Being committed to peace does not necessarily bring peace to a country. To live in peace is more important than to discuss peace. Moreover, in a fragile and unpredictable environment, an international military presence could take longer time to succeed and be more costly than expected.
In an increasingly complex security and diplomatic Sahel Sahara context, these observations apply to Mali, Central Africa Republic (CAR) as well as to their regional and international partners.
Two Crises but only one front
Waging two simultaneous wars in the Sahel Sahara is more to the advantage of the Islamist and other violent extremists groups than to local governments and their international allies. The Boko Haram continued killing in Nigeria and soon in its neighbors, the ongoing turmoil in the shaky Libya and especially the new diplomatic alignment in the Sahel - with the Algerian temporary retreat - are profitable to the rebel groups.
Among these advantages is the prestige associated to resisting external intervention. With that status, comes the political visibility needed to raise funds and recruit combatants when at the same time military troops mobilized to combat them are overstretched.
In Mali and CAR there are two different situations that deserve to be treated differently. In the former, peace is to be consolidated while that is still relatively easy given that the international community is still interested. In CAR the need to impose the Responsibility to protect or R2P is obvious (a government that cannot protect its population) though its management is problematic.
The crisis in Mali has been around for too long and calls for an innovative approach. The next discussion should not ignore the importance to the population to live in peace not just to talk about peace. Negotiations are meant to lead to a successful solution rather than to demonstrate which party is right or wrong or to please the extremist groups within each party. In reality all sides know the nature of the final agreement but how to get there is the real difficulty.
Success implies a cleaver use of diplomacy, humanitarian assistance, development and indeed the use of effective force. In CAR, where perception is often more important than the reality, as in all domestic conflicts, enforcement should not be perceived as directed against a national ethnic or religious group. Most human rights activists, as well as many others, share the feeling that there is an organized cleansing against CAR native Muslim and indeed resident Muslims.
In a fragile environment, the resilience of a minority should not be minimized by those seeking a lasting solution. In a fluid context, where combatants can move and communicate easily, within and across the borders, exclusion gives only short lived victories.
In the Sahel as elsewhere, security is closely linked to external political developments. That security may be exacerbated by the new diplomatic alignment that is now in the making in the Sahel. Due to its inability, or unwillingness, to assist Mali during its 2012 crisis, the Tamanrasset, Algeria, based military group, the CEMOC, has lost most of its deterrence and credibility as an organ meant to address security issues. Furthermore, at both military and political levels, the Sahel countries have deeply resented Algeria passivity when Mali needed action in 2012. That is precisely where Morocco current engagement is widely welcome by civilians and military in the Sahel. The AU cannot continue to ignore this reality.
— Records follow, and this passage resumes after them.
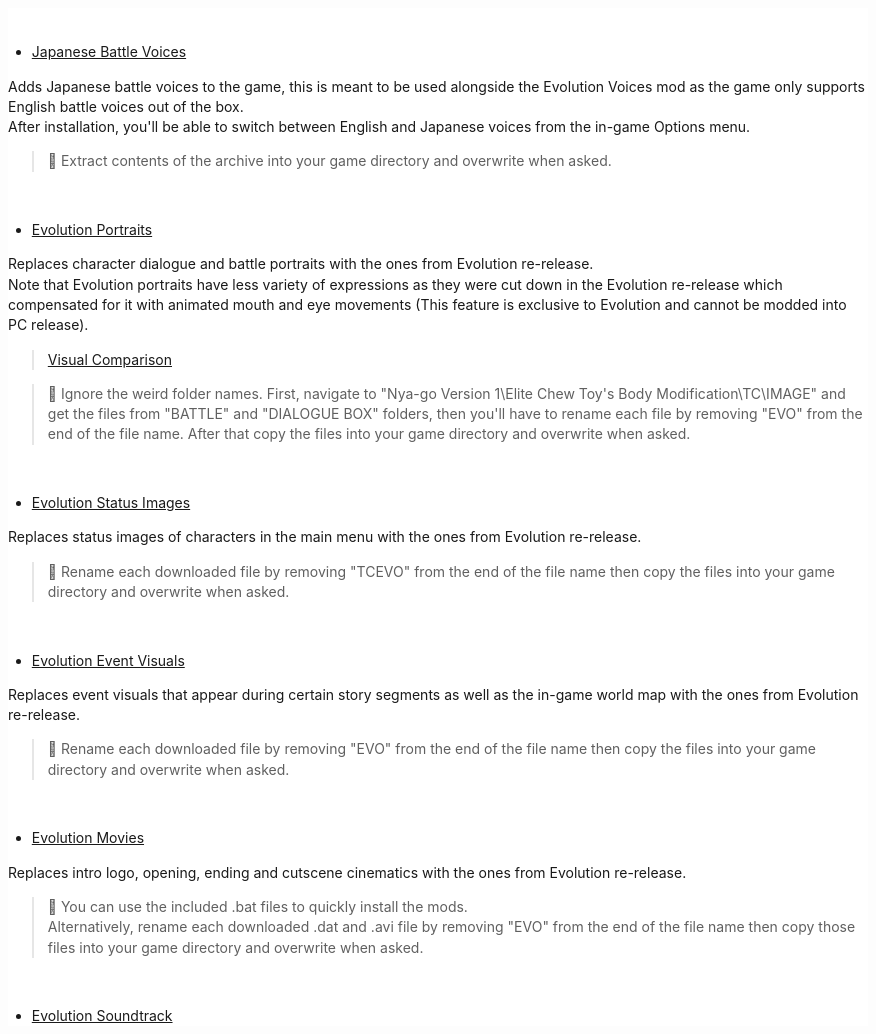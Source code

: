 <br>

- [Japanese Battle Voices](https://mega.nz/file/WNpyFRTQ#l2d5J2WhaSXf6qG_8Ck1AnM19MaXmM6xiPXRDGe4KSI) <br>

Adds Japanese battle voices to the game, this is meant to be used alongside the Evolution Voices mod as the game only supports English battle voices out of the box. <br>
After installation, you'll be able to switch between English and Japanese voices from the in-game Options menu. <br>
>🔧 Extract contents of the archive into your game directory and overwrite when asked.<br>

<br>

- [Evolution Portraits](https://www.mediafire.com/file/tbsdtthy5yx57ik/Nya-go+Version+1.rar) <br>

Replaces character dialogue and battle portraits with the ones from Evolution re-release. <br>
Note that Evolution portraits have less variety of expressions as they were cut down in the Evolution re-release which compensated for it with animated mouth and eye movements (This feature is exclusive to Evolution and cannot be modded into PC release). <br>
>[Visual Comparison](https://www.reddit.com/r/Falcom/comments/m21k28/couldnt_find_a_proper_sky_evolution_portrait/) <br>

>🔧 Ignore the weird folder names. First, navigate to "Nya-go Version 1\Elite Chew Toy's Body Modification\TC\IMAGE" and get the files from "BATTLE" and "DIALOGUE BOX" folders, then you'll have to rename each file by removing "EVO" from the end of the file name. After that copy the files into your game directory and overwrite when asked. <br>

<br>

- [Evolution Status Images](https://www.mediafire.com/folder/b6qn3gf8fs26m/STATUS_IMAGE_TC) <br>

Replaces status images of characters in the main menu with the ones from Evolution re-release. <br>
>🔧 Rename each downloaded file by removing "TCEVO" from the end of the file name then copy the files into your game directory and overwrite when asked. <br>

<br>

- [Evolution Event Visuals](https://www.mediafire.com/folder/wayh4067lkfii/Event_Visual_3rd_Version_1) <br>

Replaces event visuals that appear during certain story segments as well as the in-game world map with the ones from Evolution re-release. <br>
>🔧 Rename each downloaded file by removing "EVO" from the end of the file name then copy the files into your game directory and overwrite when asked. <br>

<br>

- [Evolution Movies](https://www.mediafire.com/folder/z79zmpjaz4or1/TC_EVO_MOVIES) <br>

Replaces intro logo, opening, ending and cutscene cinematics with the ones from Evolution re-release. <br>
>🔧 You can use the included .bat files to quickly install the mods. <br>
Alternatively, rename each downloaded .dat and .avi file by removing "EVO" from the end of the file name then copy those files into your game directory and overwrite when asked. <br>

<br>

- [Evolution Soundtrack](https://drive.google.com/drive/folders/1O5BAleB43dnTC0GqPxoiSSAwNDNxEXDO?usp=sharing) <br>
Struggle for regional leadership
In that context, the G5 group composed of Burkina Faso, Chad, Mali, Mauritania and Niger, was established this past 16 February in Nouakchott, Mauritania. Officially, the G5 is a follow up to last autumn visit in the Sahel by the UN Secretary General, the president of the World Bank, the chairperson of the AU, the president of the African development Bank and the EU Commissar for Development. To help address security and development in the region, they have made a promise to mobilize 8 billion US dollars.
However, in some regional quarters, that G5 is not seen as an innocent grouping aiming only at addressing the economic and humanitarian crisis of the Sahel.
Since the mid 1970's, various organizations including the CILSS (or Comité Inter Etats de Lutte contre la Sécheresse au Sahel), the Club du Sahel, the CenSad, have been set to address the drought and humanitarian situation in the Sahel. Algiers, and to a certain extent others including Senegal, are asking why a new grouping and especially with such limited membership?
Algiers considers that all peace and security agreements in the Sahel should be under the overall umbrella of the 2013 "Nouakchott process". A process organized under the auspices of the African Union where Algiers holds an unchallenged leadership. Doubtful of or hostile to the formation of the G5 and its supposed non stated objectives, the Algerian Ministry of Foreign Affairs has noted that "Nouakchott process was adopted by the 5 members of the new G5, plus six others members of the AU and constitutes therefore the main architecture to operationalize the peace and security in the Sahel Sahara". That statement is a clear desire to bring the G5 group to the larger AU framework under the overall watch of its Commissar of Peace.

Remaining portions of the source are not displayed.